This package is unique in that it can differentiate vector-valued expressions in Einstein notation. However, if you only need gradients of scalar-valued functions (which is typicial in machine learning), please use XGrad.jl instead. XGrad.jl is re-thought and stabilized version of this package, adding many useful featues in place of (not frequently used) derivatives of vector-valued functions. If nevertheless you want to continue using XDiff.jl, please pin Espresso.jl to version
v3.0.0
, which is the last supporting Einstein notation.
XDiff.jl is an expression differentiation package, supporting fully symbolic approach to finding tensor derivatives. Unlike automatic differentiation packages, XDiff.jl can output not only ready-to-use derivative functions, but also their symbolic expressions suitable for further optimization and code generation.
xdiff
takes an expression and a set of "example values" and returns another expression
that calculates the value together with derivatives of an output variable w.r.t each
argument.
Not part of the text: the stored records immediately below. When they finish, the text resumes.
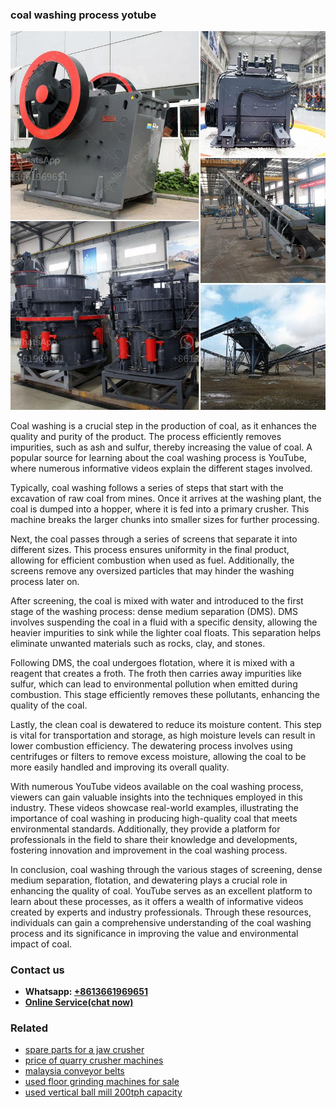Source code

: <h3>coal washing process yotube</h3><img src='1704951558.jpg' alt=''><p>Coal washing is a crucial step in the production of coal, as it enhances the quality and purity of the product. The process efficiently removes impurities, such as ash and sulfur, thereby increasing the value of coal. A popular source for learning about the coal washing process is YouTube, where numerous informative videos explain the different stages involved.</p><p>Typically, coal washing follows a series of steps that start with the excavation of raw coal from mines. Once it arrives at the washing plant, the coal is dumped into a hopper, where it is fed into a primary crusher. This machine breaks the larger chunks into smaller sizes for further processing.</p><p>Next, the coal passes through a series of screens that separate it into different sizes. This process ensures uniformity in the final product, allowing for efficient combustion when used as fuel. Additionally, the screens remove any oversized particles that may hinder the washing process later on.</p><p>After screening, the coal is mixed with water and introduced to the first stage of the washing process: dense medium separation (DMS). DMS involves suspending the coal in a fluid with a specific density, allowing the heavier impurities to sink while the lighter coal floats. This separation helps eliminate unwanted materials such as rocks, clay, and stones.</p><p>Following DMS, the coal undergoes flotation, where it is mixed with a reagent that creates a froth. The froth then carries away impurities like sulfur, which can lead to environmental pollution when emitted during combustion. This stage efficiently removes these pollutants, enhancing the quality of the coal.</p><p>Lastly, the clean coal is dewatered to reduce its moisture content. This step is vital for transportation and storage, as high moisture levels can result in lower combustion efficiency. The dewatering process involves using centrifuges or filters to remove excess moisture, allowing the coal to be more easily handled and improving its overall quality.</p><p>With numerous YouTube videos available on the coal washing process, viewers can gain valuable insights into the techniques employed in this industry. These videos showcase real-world examples, illustrating the importance of coal washing in producing high-quality coal that meets environmental standards. Additionally, they provide a platform for professionals in the field to share their knowledge and developments, fostering innovation and improvement in the coal washing process.</p><p>In conclusion, coal washing through the various stages of screening, dense medium separation, flotation, and dewatering plays a crucial role in enhancing the quality of coal. YouTube serves as an excellent platform to learn about these processes, as it offers a wealth of informative videos created by experts and industry professionals. Through these resources, individuals can gain a comprehensive understanding of the coal washing process and its significance in improving the value and environmental impact of coal.</p><h3>Contact us</h3><ul><li><strong>Whatsapp:&nbsp;<a href="https://wa.me/8613661969651">+8613661969651</a></strong></li><li><a href="https://swt.shibang-china.com/?git&amp;zhl&amp;coal washing process yotube"><strong>Online Service(chat now)</strong></a></li></ul><h3>Related</h3><ul><li><a href='spare parts for a jaw crusher.md'>spare parts for a jaw crusher</a></li><li><a href='price of quarry crusher machines.md'>price of quarry crusher machines</a></li><li><a href='malaysia conveyor belts.md'>malaysia conveyor belts</a></li><li><a href='used floor grinding machines for sale.md'>used floor grinding machines for sale</a></li><li><a href='used vertical ball mill 200tph capacity.md'>used vertical ball mill 200tph capacity</a></li></ul>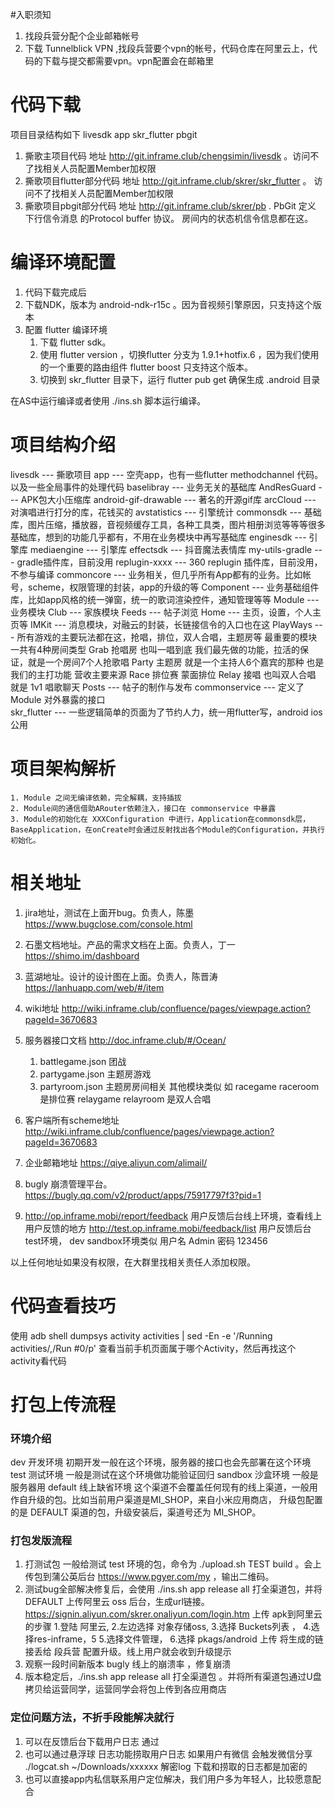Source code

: #入职须知
1. 找段兵营分配个企业邮箱帐号
2. 下载 Tunnelblick VPN ,找段兵营要个vpn的帐号，代码仓库在阿里云上，代码的下载与提交都需要vpn。vpn配置会在邮箱里

# 代码下载

项目目录结构如下
livesdk
	app
	skr_flutter
	pbgit

1. 撕歌主项目代码 地址 http://git.inframe.club/chengsimin/livesdk 。访问不了找相关人员配置Member加权限
2. 撕歌项目flutter部分代码 地址 http://git.inframe.club/skrer/skr_flutter 。 访问不了找相关人员配置Member加权限
3. 撕歌项目pbgit部分代码 地址 http://git.inframe.club/skrer/pb . PbGit 定义 下行信令消息 的Protocol buffer 协议。 房间内的状态机信令信息都在这。

# 编译环境配置
1. 代码下载完成后
2. 下载NDK，版本为 android-ndk-r15c 。因为音视频引擎原因，只支持这个版本
3. 配置 flutter 编译环境
	1. 下载 flutter sdk。
	2. 使用 flutter version ，切换flutter 分支为 1.9.1+hotfix.6 ，因为我们使用的一个重要的路由组件 flutter boost 只支持这个版本。
	3. 切换到 skr_flutter 目录下，运行 flutter pub get 确保生成 .android 目录

在AS中运行编译或者使用 ./ins.sh 脚本运行编译。


# 项目结构介绍
livesdk --- 撕歌项目
	app --- 空壳app，也有一些flutter methodchannel 代码。以及一些全局事件的处理代码
	baselibray --- 业务无关的基础库
		AndResGuard --- APK包大小压缩库
		android-gif-drawable --- 著名的开源gif库
		arcCloud --- 对演唱进行打分的库，花钱买的
		avstatistics --- 引擎统计
		commonsdk --- 基础库，图片压缩，播放器，音视频缓存工具，各种工具类，图片相册浏览等等等很多基础库，想到的功能几乎都有，不用在业务模块中再写基础库
		enginesdk --- 引擎库
		mediaengine --- 引擎库
		effectsdk --- 抖音魔法表情库
		my-utils-gradle --- gradle插件库，目前没用
		replugin-xxxx --- 360 replugin 插件库，目前没用，不参与编译
	commoncore --- 业务相关，但几乎所有App都有的业务。比如帐号，scheme，权限管理的封装，app的升级的等
	Component --- 业务基础组件库，比如app风格的统一弹窗，统一的歌词渲染控件，通知管理等等
	Module --- 业务模块
		Club --- 家族模块
		Feeds --- 帖子浏览
		Home --- 主页，设置，个人主页等
		IMKit --- 消息模块，对融云的封装，长链接信令的入口也在这
		PlayWays --- 所有游戏的主要玩法都在这，抢唱，排位，双人合唱，主题房等 最重要的模块
		    一共有4种房间类型
		    Grab 抢唱房 也叫一唱到底 我们最先做的功能，拉活的保证，就是一个房间7个人抢歌唱
		    Party 主题房 就是一个主持人6个嘉宾的那种 也是我们的主打功能 营收主要来源
		    Race 排位赛 蒙面排位
		    Relay 接唱 也叫双人合唱 就是 1v1 唱歌聊天
		Posts --- 帖子的制作与发布
	commonservice --- 定义了Module 对外暴露的接口		
	skr_flutter --- 一些逻辑简单的页面为了节约人力，统一用flutter写，android ios 公用

# 项目架构解析
	1. Module 之间无编译依赖，完全解耦，支持插拔
	2. Module间的通信借助ARouter依赖注入，接口在 commonservice 中暴露
	3. Module的初始化在 XXXConfiguration 中进行，Application在commonsdk层，BaseApplication，在onCreate时会通过反射找出各个Module的Configuration，并执行初始化。

# 相关地址
1. jira地址，测试在上面开bug。负责人，陈墨   https://www.bugclose.com/console.html
2. 石墨文档地址。产品的需求文档在上面。负责人，丁一   https://shimo.im/dashboard
3. 蓝湖地址。设计的设计图在上面。负责人，陈晋涛   https://lanhuapp.com/web/#/item
4. wiki地址 http://wiki.inframe.club/confluence/pages/viewpage.action?pageId=3670683

5. 服务器接口文档 http://doc.inframe.club/#/Ocean/
    1. battlegame.json 团战
    2. partygame.json 主题房游戏
    3. partyroom.json 主题房房间相关 其他模块类似 如 racegame raceroom 是排位赛 relaygame relayroom 是双人合唱

6. 客户端所有scheme地址 http://wiki.inframe.club/confluence/pages/viewpage.action?pageId=3670683
7. 企业邮箱地址 https://qiye.aliyun.com/alimail/
8. bugly 崩溃管理平台。https://bugly.qq.com/v2/product/apps/75917797f3?pid=1 
9. http://op.inframe.mobi/report/feedback 用户反馈后台线上环境，查看线上用户反馈的地方
   http://test.op.inframe.mobi/feedback/list  用户反馈后台test环境， dev sandbox环境类似
   用户名 Admin 密码 123456


以上任何地址如果没有权限，在大群里找相关责任人添加权限。

# 代码查看技巧
使用
adb shell dumpsys activity activities | sed -En -e '/Running activities/,/Run #0/p'
查看当前手机页面属于哪个Activity，然后再找这个activity看代码

# 打包上传流程
### 环境介绍
dev 开发环境 初期开发一般在这个环境，服务器的接口也会先部署在这个环境
test 测试环境 一般是测试在这个环境做功能验证回归
sandbox 沙盒环境 一般是服务器用
default 线上缺省环境 这个渠道不会覆盖任何现有的线上渠道，一般用作自升级的包。比如当前用户渠道是MI_SHOP，来自小米应用商店，
升级包配置的是 DEFAULT 渠道的包，升级安装后，渠道号还为 MI_SHOP。

### 打包发版流程
1. 打测试包 一般给测试 test 环境的包，命令为 ./upload.sh TEST build 。会上传包到蒲公英后台 https://www.pgyer.com/my ，输出二维码。
2. 测试bug全部解决修复后，会使用 ./ins.sh app release all 打全渠道包，并将 DEFAULT 上传阿里云 oss 后台，生成url链接。
https://signin.aliyun.com/skrer.onaliyun.com/login.htm
上传 apk到阿里云的步骤
1.登陆 阿里云,
2.左边选择 对象存储oss,
3.选择 Buckets列表 ，
4.选择res-inframe，5
5.选择文件管理，
6.选择 pkags/android 上传
将生成的链接丢给 段兵营 配置升级。线上用户就会收到升级提示
3. 观察一段时间新版本 bugly 线上的崩溃率 ，修复崩溃
4. 版本稳定后，./ins.sh app release all 打全渠道包 。并将所有渠道包通过U盘拷贝给运营同学，运营同学会将包上传到各应用商店

### 定位问题方法，不折手段能解决就行
1. 可以在反馈后台下载用户日志 通过  
2. 也可以通过悬浮球 日志功能捞取用户日志 如果用户有微信 会触发微信分享
    ./logcat.sh ~/Downloads/xxxxxx  解密log 下载和捞取的日志都是加密的 
3. 也可以直接app内私信联系用户定位解决，我们用户多为年轻人，比较愿意配合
Example values are anything similar to expected data, i.e. with the same data type
and size.
In the example below we want w
and x
to be vectors of size (3,)
while b
to be a scalar.
# expressions after a semicolon are "example values" - something that looks like expected data
xdiff(:(y = sum(w .* x) + b); w=rand(3), x=rand(3), b=rand())
# quote
# dy!dx = @get_or_create(mem, :dy!dx, zeros(Float64, (3,)))
# dy!dw = @get_or_create(mem, :dy!dw, zeros(Float64, (3,)))
# y = @get_or_create(mem, :y, zero(Float64))
# tmp658 = @get_or_create(mem, :tmp658, zero(Float64))
# dy!dtmp658 = @get_or_create(mem, :dy!dtmp658, zero(Float64))
# tmp658 = sum(w .* x)
# y = tmp658 .+ b
# dy!dtmp658 = 1.0
# dy!dw .= x
# dy!dx .= w
# tmp677 = (y, dy!dw, dy!dx, dy!dtmp658)
# end
By default, xdiff
generates a highly-optimized code that uses a set of buffers stored in
a dictionary mem
. You may also generate slower, but more readable expression using VectorCodeGen
:
ctx = Dict(:codegen => VectorCodeGen())
xdiff(:(y = sum(w .* x) + b); ctx=ctx, w=rand(3), x=rand(3), b=rand())
# quote
# tmp691 = w' * x
# y = tmp691 + b
# dy!dtmp691 = 1.0
# dy!db = 1.0
# dy!dw = x
# dy!dx = w
# tmp698 = (y, dy!dw, dy!dx, dy!db)
# end
or in Einstein indexing notation using EinCodeGen
:
ctx = Dict(:codegen => EinCodeGen())
xdiff(:(y = sum(w .* x) + b); ctx=ctx, w=rand(3), x=rand(3), b=rand())
# quote
# tmp700 = w[i] .* x[i]
# y = tmp700 + b
# dy!dtmp700 = 1.0
# dy!db = 1.0
# dy!dw[j] = dy!dtmp700 .* x[j]
# dy!dx[j] = dy!dtmp700 .* w[j]
# tmp707 = (y, dy!dw, dy!dx, dy!db)
# end
xdiff
also provides a convenient interface for generating function derivatives:
# evaluate using `include("file_with_function.jl")`
f(w, x, b) = sum(w .* x) .+ b
df = xdiff(f; w=rand(3), x=rand(3), b=rand())
df(rand(3), rand(3), rand())
# (0.8922305671741435, [0.936149, 0.80665, 0.189789], [0.735201, 0.000282879, 0.605989], 1.0)
Note, that xdiff
will try to extract function body as it was written, but it doesn't always
work smoothly. One сommon case when function body isn't available is when function is defined
in REPL, so for better experience load functions using include(<filename>)
or using <module>
.
- loops are not supported
- conditional branching is not supported
Loops and conditional operators may introduce discontinuity points, potentially resulting in
very complex and heavy piecewise expressions, and thus are not supported.
However, many such expressions may be rewritten into analytical form. For example, many loops
may be rewritten into some aggregation function like sum()
(already supported), and
many conditions may be expressed as multiplication like f(x) * (x > 0) + g(x) * (x <= 0)
(planned). Please, submit an issue if you are interested in supporting some specific feature.
On the high level, scalar expressions are differentiated as follows:
- Expression is parsed into an
ExGraph
- a set of primitive expressions, mostly assignments and single function calls. - Resulting
ExGraph
is evaluated using example values to determine types and shape of all variables (forward pass). - Similar to reverse-mode automatic differentiation, derivatives are propagated backward from output to input variables. Unlike AD, however, derivatives aren't represented as values, but instead as symbolic exprssions.
Tensor expressions exploit very similar pipeline, but act in Einstein notation.
- Tensor expression is transformed into Einstein notation.
- Expression in Einstein notation is parsed into an
Einraph
(indexed variant ofExGraph
). - Resulting
EinGraph
is evaluated. - Partial derivatives are computed using tensor or element-wise rules for each element of each tensor, then propagated from output to input variables.
- Optionally, derivative expressions are converted back to vectorized notation.